Merge pull request #1 from flywheel-apps/v0.1.0

Jen Reiter · web-flow · commit b3a8091191a7 · 2017-10-31T08:40:02.000-05:00
V0.1.0
diff --git a/Dockerfile b/Dockerfile
@@ -0,0 +1,22 @@
+#flywheel/csv-import
+
+# Start with python 2.7
+FROM python:2.7
+MAINTAINER Flywheel <support@flywheel.io>
+
+# Install Python SDK
+RUN pip install https://github.com/flywheel-io/sdk/releases/download/0.2.0/flywheel-0.2.0-py2-none-linux_x86_64.whl
+
+# Make directory for flywheel spec (v0)
+ENV FLYWHEEL /flywheel/v0
+RUN mkdir -p ${FLYWHEEL}
+COPY run ${FLYWHEEL}/run
+COPY script.py ${FLYWHEEL}/script.py
+COPY manifest.json ${FLYWHEEL}/manifest.json
+
+# ENV preservation for Flywheel Engine
+RUN env -u HOSTNAME -u PWD | \
+  awk -F = '{ print "export " $1 "=\"" $2 "\"" }' > ${FLYWHEEL}/docker-env.sh
+
+# Set the entrypoint
+ENTRYPOINT ["/flywheel/v0/run"]
diff --git a/manifest.json b/manifest.json
@@ -0,0 +1,36 @@
+{
+	"name": "csv-import",
+	"label": "CSV Import",
+	"description": "Import a CSV of subject metadata into Flywheel.

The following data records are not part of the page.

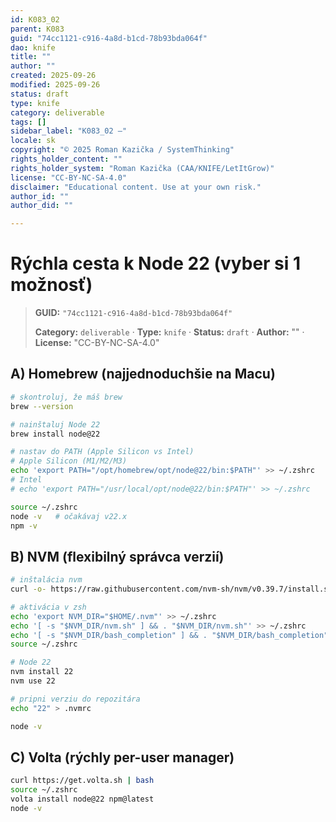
 ```yaml
---
id: K083_02
parent: K083
guid: "74cc1121-c916-4a8d-b1cd-78b93bda064f"
dao: knife
title: ""
author: ""
created: 2025-09-26
modified: 2025-09-26
status: draft
type: knife
category: deliverable
tags: []
sidebar_label: "K083_02 –"
locale: sk
copyright: "© 2025 Roman Kazička / SystemThinking"
rights_holder_content: ""
rights_holder_system: "Roman Kazička (CAA/KNIFE/LetItGrow)"
license: "CC-BY-NC-SA-4.0"
disclaimer: "Educational content. Use at your own risk."
author_id: ""
author_did: ""

---
```

# Rýchla cesta k Node 22 (vyber si 1 možnosť)
<!-- fm-visible: start -->

> **GUID:** `"74cc1121-c916-4a8d-b1cd-78b93bda064f"`
>   
> **Category:** `deliverable` · **Type:** `knife` · **Status:** `draft` · **Author:** "" · **License:** "CC-BY-NC-SA-4.0"
<!-- fm-visible: end -->


## A) Homebrew (najjednoduchšie na Macu)
```bash
# skontroluj, že máš brew
brew --version

# nainštaluj Node 22
brew install node@22

# nastav do PATH (Apple Silicon vs Intel)
# Apple Silicon (M1/M2/M3)
echo 'export PATH="/opt/homebrew/opt/node@22/bin:$PATH"' >> ~/.zshrc
# Intel
# echo 'export PATH="/usr/local/opt/node@22/bin:$PATH"' >> ~/.zshrc

source ~/.zshrc
node -v   # očakávaj v22.x
npm -v
```

## B) NVM (flexibilný správca verzií)
```bash
# inštalácia nvm
curl -o- https://raw.githubusercontent.com/nvm-sh/nvm/v0.39.7/install.sh | bash

# aktivácia v zsh
echo 'export NVM_DIR="$HOME/.nvm"' >> ~/.zshrc
echo '[ -s "$NVM_DIR/nvm.sh" ] && . "$NVM_DIR/nvm.sh"' >> ~/.zshrc
echo '[ -s "$NVM_DIR/bash_completion" ] && . "$NVM_DIR/bash_completion"' >> ~/.zshrc
source ~/.zshrc

# Node 22
nvm install 22
nvm use 22

# pripni verziu do repozitára
echo "22" > .nvmrc

node -v
```

## C) Volta (rýchly per-user manager)
```bash
curl https://get.volta.sh | bash
source ~/.zshrc
volta install node@22 npm@latest
node -v
```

Import a CSV of subject metadata into Flywheel. Each row is a subject, each column is a value. First row must contain header. Subject Code matching input column name, or default to Subject ID",
+	"version": "0.1.0",
+	"flywheel": "0",
+	"inputs": {
+		"file": {
+			"base": "file",
+			"description": "Subject Metadata CSV file."
+		},
+		"api_key": {
+      			"base": "api-key"
+    		}
+	},
+	"config": {
+		"Group_Tags_By": {
+			"default": "",
+			"description": "Enter value to group imported tags by, or leave blank to import to subject.info",
+			"type": "string"
+		},
+		"Match_Column": {
+			"default": "Subject ID",
+			"description": "Column header for column containing Subject Code.",
+			"type": "string"
+		}
+	},
+	"author": "Imad Nijim",
+	"maintainer": "Flywheel <support@flywheel.io>",
+	"license": "Other",
+	"source": "https://github.com/flywheel-apps/csv-import",
+	"url": "www.flywheel.io",
+	"custom": {
+    		"docker-image": "flywheel/csv-import:v0.1.0"
+  	}
+}
diff --git a/run b/run
@@ -0,0 +1,5 @@
+#!/usr/bin/env bash
+
+export PATH=/opt/conda/bin:$PATH
+
+python /flywheel/v0/script.py
diff --git a/script.py b/script.py
@@ -0,0 +1,114 @@
+# Import a CSV of subject metadata into Flywheel.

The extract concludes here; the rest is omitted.